Reputation: 344
Hi ~ I want to ask a quick question related to regression analysis in python. I have the following dataframe
:
group Y X
1 9 3
1 5 4
1 3 1
2 1 6
2 2 4
2 3 9
Y is dependent and X is independent variable. I want to run regression Y=a + bx
by group and output another dataframe
that contains the coefficients, t-stats and R-square. So, the dataframe should be like:
group coefficient t-stats intercept r-square
1 0.25 1.4 4.3 0.43
2 0.30 2.4 3.6 0.49
... ... ... ... ...
Can someone help ? Many thanks in advance for your help.
Upvotes: 1
Views: 1599
Reputation: 2960
I will show some mockup so you can build the rest.

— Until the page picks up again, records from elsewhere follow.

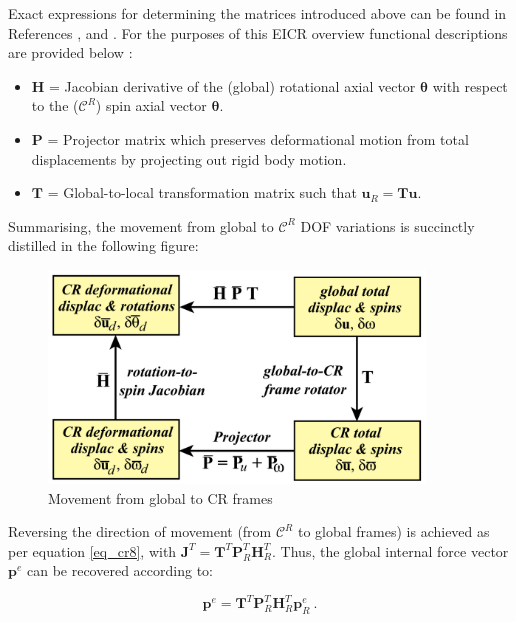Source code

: Exact expressions for determining the matrices introduced above can be found in References \cite{felippa2005unified}, \cite{felippa2000systematic} and \cite{FelippaCR1_2016}. For the purposes of this EICR overview functional descriptions are provided below \cite{felippa2005unified}:

\begin{itemize}
	\item $\mathbf{H}$ = Jacobian derivative of the (global) rotational axial vector $\boldsymbol{\theta}$ with respect to the ($\mathscr{C}^R$) spin axial vector $\boldsymbol{\theta}$.
	\item $\mathbf{P}$ = Projector matrix which preserves deformational motion from total displacements by projecting out rigid body motion.
	\item $\mathbf{T}$ = Global-to-local transformation matrix such that $\mathbf{u}_R = \mathbf{T} \mathbf{u}$.
\end{itemize}

Summarising, the movement from global to $\mathscr{C}^R$ DOF variations is succinctly distilled in the following figure:

\begin{figure}[H]
	\centering
	\def\svgwidth{\columnwidth}
	\includegraphics[width=10cm]{images/cr_6.png}
	\caption{Movement from global to CR frames \cite{felippa2005unified}}
	\label{cr6}
\end{figure}

Reversing the direction of movement (from $\mathscr{C}^R$ to global frames) is achieved as per equation \ref{eq_cr8}, with $\mathbf{J}^T = \mathbf{T}^T \mathbf{P}_R^T \mathbf{H}_R^T$. Thus, the global internal force vector $\mathbf{p}^e$ can be recovered according to:

\begin{equation} 
\mathbf{p}^e
=
\mathbf{T}^T \mathbf{P}_R^T \mathbf{H}_R^T
\mathbf{p}_R^e
\label{eq_cr10}\ .
\end{equation}
 
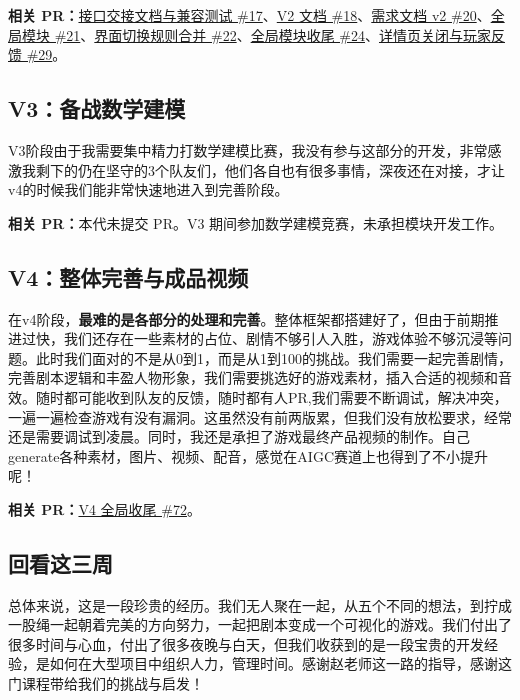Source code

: \textbf{相关 PR：}\href{https://github.com/214notfound/jiedeng/pull/17}{接口交接文档与兼容测试 \#17}、\href{https://github.com/214notfound/jiedeng/pull/18}{V2 文档 \#18}、\href{https://github.com/214notfound/jiedeng/pull/20}{需求文档 v2 \#20}、\href{https://github.com/214notfound/jiedeng/pull/21}{全局模块 \#21}、\href{https://github.com/214notfound/jiedeng/pull/22}{界面切换规则合并 \#22}、\href{https://github.com/214notfound/jiedeng/pull/24}{全局模块收尾 \#24}、\href{https://github.com/214notfound/jiedeng/pull/29}{详情页关闭与玩家反馈 \#29}。

\subsection{V3：备战数学建模}

V3阶段由于我需要集中精力打数学建模比赛，我没有参与这部分的开发，非常感激我剩下的仍在坚守的3个队友们，他们各自也有很多事情，深夜还在对接，才让v4的时候我们能非常快速地进入到完善阶段。

\textbf{相关 PR：}本代未提交 PR。V3 期间参加数学建模竞赛，未承担模块开发工作。

\subsection{V4：整体完善与成品视频}

在v4阶段，\textbf{最难的是各部分的处理和完善}。整体框架都搭建好了，但由于前期推进过快，我们还存在一些素材的占位、剧情不够引人入胜，游戏体验不够沉浸等问题。此时我们面对的不是从0到1，而是从1到100的挑战。我们需要一起完善剧情，完善剧本逻辑和丰盈人物形象，我们需要挑选好的游戏素材，插入合适的视频和音效。随时都可能收到队友的反馈，随时都有人PR,我们需要不断调试，解决冲突，一遍一遍检查游戏有没有漏洞。这虽然没有前两版累，但我们没有放松要求，经常还是需要调试到凌晨。同时，我还是承担了游戏最终产品视频的制作。自己generate各种素材，图片、视频、配音，感觉在AIGC赛道上也得到了不小提升呢！

\textbf{相关 PR：}\href{https://github.com/214notfound/jiedeng/pull/72}{V4 全局收尾 \#72}。

\subsection{回看这三周}

总体来说，这是一段珍贵的经历。我们无人聚在一起，从五个不同的想法，到拧成一股绳一起朝着完美的方向努力，一起把剧本变成一个可视化的游戏。我们付出了很多时间与心血，付出了很多夜晚与白天，但我们收获到的是一段宝贵的开发经验，是如何在大型项目中组织人力，管理时间。感谢赵老师这一路的指导，感谢这门课程带给我们的挑战与启发！

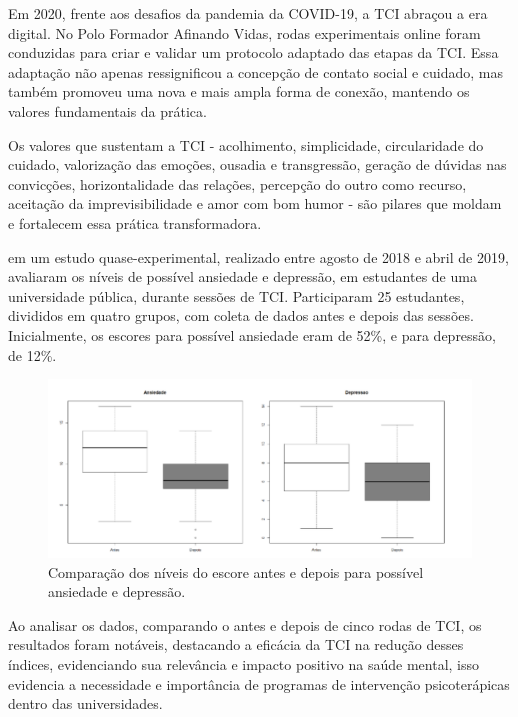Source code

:         Em 2020, frente aos desafios da pandemia da COVID-19, a TCI abraçou a era digital. No Polo Formador Afinando Vidas, rodas experimentais online foram conduzidas para criar e validar um protocolo adaptado das etapas da TCI. Essa adaptação não apenas ressignificou a concepção de contato social e cuidado, mas também promoveu uma nova e mais ampla forma de conexão, mantendo os valores fundamentais da prática. \cite{SILVAeOTAVIANO}
        
        Os valores que sustentam a TCI - acolhimento, simplicidade, circularidade do cuidado, valorização das emoções, ousadia e transgressão, geração de dúvidas nas convicções, horizontalidade das relações, percepção do outro como recurso, aceitação da imprevisibilidade e amor com bom humor - são pilares que moldam e fortalecem essa prática transformadora.\cite{SILVA}
        
        \cite{BOARETTO} em um estudo quase-experimental, realizado entre agosto de 2018 e abril de 2019, avaliaram os níveis de possível ansiedade e depressão, em estudantes de uma universidade pública, durante sessões de TCI. Participaram 25 estudantes, divididos em quatro grupos, com coleta de dados antes e depois das sessões. Inicialmente, os escores para possível ansiedade eram de 52\%, e para depressão, de 12\%.
        
            \begin{figure}[!h] %
                \centering
                \includegraphics[scale=0.5]{latex/figuras/boaretto.pdf}
                \caption[Terapia Comunitária Integrativa]%
                {Comparação dos níveis do escore antes e depois para possível ansiedade e depressão. \cite{BOARETTO}}%
            \end{figure}
        
        Ao analisar os dados, comparando o antes e depois de cinco rodas de TCI, os resultados foram notáveis, destacando a eficácia da TCI na redução desses índices, evidenciando sua relevância e impacto positivo na saúde mental, isso evidencia a necessidade e importância de programas de intervenção psicoterápicas dentro das universidades.\cite{BOARETTO}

It is mainly pulling up a your custom regression function and passing the dataframe in using apply
.
let me know what you think.
import pandas as pd
import statsmodels.api as sm
def GroupRegress(data, yvar, xvars):
Y = data[yvar]
X = data[xvars]
X['intercept'] = 1.
result = sm.OLS(Y, X).fit()
return result.params
import pandas as pd
df = pd.DataFrame({'group': [1,1,1,2,2,2],
'Y': [9,5,3,1,2,3],
'X': [3,4,1,6,4,9]
})
df
df.groupby('group').apply(GroupRegress, 'Y', ['X'])
Result below:
X intercept
group
1 1.000000 3.0
2 0.236842 0.5
Upvotes: 1